Mapping a Bus Ride on a 3D Globe

Tutorial by Will Geary (@wgeary)

Presented at PyCon Ghana at University of Ghana on August 10, 2018

Github repository: https://github.com/willgeary/PyConGhana

This notebook walks through wrangling GPS data and mapping it onto an animated 3D globe using Cesium, a javascript library for 3D mapping.

1) Go out and collect some GPS data

There are many free mobile apps for collecting GPS data. Pick any one of them and be sure that the app is able to export data to a .gpx file, which is the standard format for GPS data.

I used Strava to record a bus ride that I took from Hohoe, a town in the mountains of Ghana's Volta Region, to my home in Accra.
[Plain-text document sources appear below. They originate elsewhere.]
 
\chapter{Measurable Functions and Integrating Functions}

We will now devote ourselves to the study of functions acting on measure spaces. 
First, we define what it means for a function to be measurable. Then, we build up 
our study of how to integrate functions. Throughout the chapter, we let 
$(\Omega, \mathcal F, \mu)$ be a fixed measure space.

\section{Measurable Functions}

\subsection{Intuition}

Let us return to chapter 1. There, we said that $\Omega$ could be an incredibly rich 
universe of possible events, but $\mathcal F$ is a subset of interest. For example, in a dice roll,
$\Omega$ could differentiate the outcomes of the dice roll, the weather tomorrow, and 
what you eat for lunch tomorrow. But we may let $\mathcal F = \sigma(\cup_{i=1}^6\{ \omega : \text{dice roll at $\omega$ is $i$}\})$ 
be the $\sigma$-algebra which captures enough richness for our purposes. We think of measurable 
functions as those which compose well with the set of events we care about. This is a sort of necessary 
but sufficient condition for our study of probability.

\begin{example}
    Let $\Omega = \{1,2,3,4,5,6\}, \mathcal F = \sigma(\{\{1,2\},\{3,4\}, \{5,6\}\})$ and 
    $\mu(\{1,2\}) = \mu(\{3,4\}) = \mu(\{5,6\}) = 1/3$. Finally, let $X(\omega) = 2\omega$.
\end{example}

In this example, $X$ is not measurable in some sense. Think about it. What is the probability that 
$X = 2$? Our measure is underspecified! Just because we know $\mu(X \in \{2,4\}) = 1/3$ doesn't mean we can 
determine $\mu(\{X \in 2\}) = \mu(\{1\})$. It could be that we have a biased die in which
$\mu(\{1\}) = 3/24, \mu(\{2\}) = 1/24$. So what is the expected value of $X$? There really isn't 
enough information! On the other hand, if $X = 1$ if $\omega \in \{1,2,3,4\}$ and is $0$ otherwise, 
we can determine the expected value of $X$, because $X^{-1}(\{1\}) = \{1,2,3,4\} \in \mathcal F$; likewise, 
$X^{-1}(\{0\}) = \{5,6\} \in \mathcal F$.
Below is a map and some statistics created by Strava:

In [1]:
from IPython.display import Image
Image("https://i.imgur.com/k3SgrW2.png")
Out[1]:
In [2]:
from IPython.display import Image
Image("https://i.imgur.com/K4LH6fG.png")
Out[2]:

2) Import Python libraries

We will rely on a few excellent Python libraries, including:

  • Pandas for data wrangling
  • Numpy for fast computing
  • gpxpy for handling .gpx files
  • json for creating .json data
In [3]:
import pandas as pd
import numpy as np
import gpxpy
import json

3) Open the .gpx file

First, lets open the .gpx file.

In [17]:
gpx_file = open('Hohoe_to_Accra.gpx', 'r')

4) Parse the .gpx file

Now, let's gather the imporant pieces from the .gpx file and create a pandas dataframe.

In [27]:
def parse_gpx(gpx_input_file):
    
    # Parse the file with gpxpy
    gpx = gpxpy.parse(gpx_input_file)
    
    # Initialize some lists to store data
    lats = []
    lons = []
    elevations = []
    timestamps = []
    
    # Loop through the .gpx file
    for track in gpx.tracks:
        for segment in track.segments:
            for point in segment.points:
                lats.append(point.latitude)
                lons.append(point.longitude)
                elevations.append(point.elevation)
                timestamps.append(point.time)
       
    # Create and output a dataframe
    output = pd.DataFrame()
    output['latitude'] = lats
    output['longitude'] = lons
    output['elevation'] = elevations
    output['starttime'] = timestamps
    output['stoptime'] = output['starttime'].shift(-1).fillna(method='ffill')
    output['duration'] = (output['stoptime'] - output['starttime']) / np.timedelta64(1, 's') ## duration to seconds
    
    return output

Here's our gpx dataframe:

In [28]:
df = parse_gpx(gpx_file)
df.head()
Out[28]:
latitude longitude elevation starttime stoptime duration
0 7.121793 0.458424 157.1 2018-08-05 19:13:02 2018-08-05 19:13:04 2.0
1 7.121728 0.458393 157.0 2018-08-05 19:13:04 2018-08-05 19:13:05 1.0
2 7.121654 0.458383 156.9 2018-08-05 19:13:05 2018-08-05 19:13:06 1.0
3 7.121604 0.458376 156.8 2018-08-05 19:13:06 2018-08-05 19:13:07 1.0
4 7.121571 0.458363 156.7 2018-08-05 19:13:07 2018-08-05 19:13:08 1.0

5) Create CZML path

Now, let's create a path object using Cesium's czml JSON schema.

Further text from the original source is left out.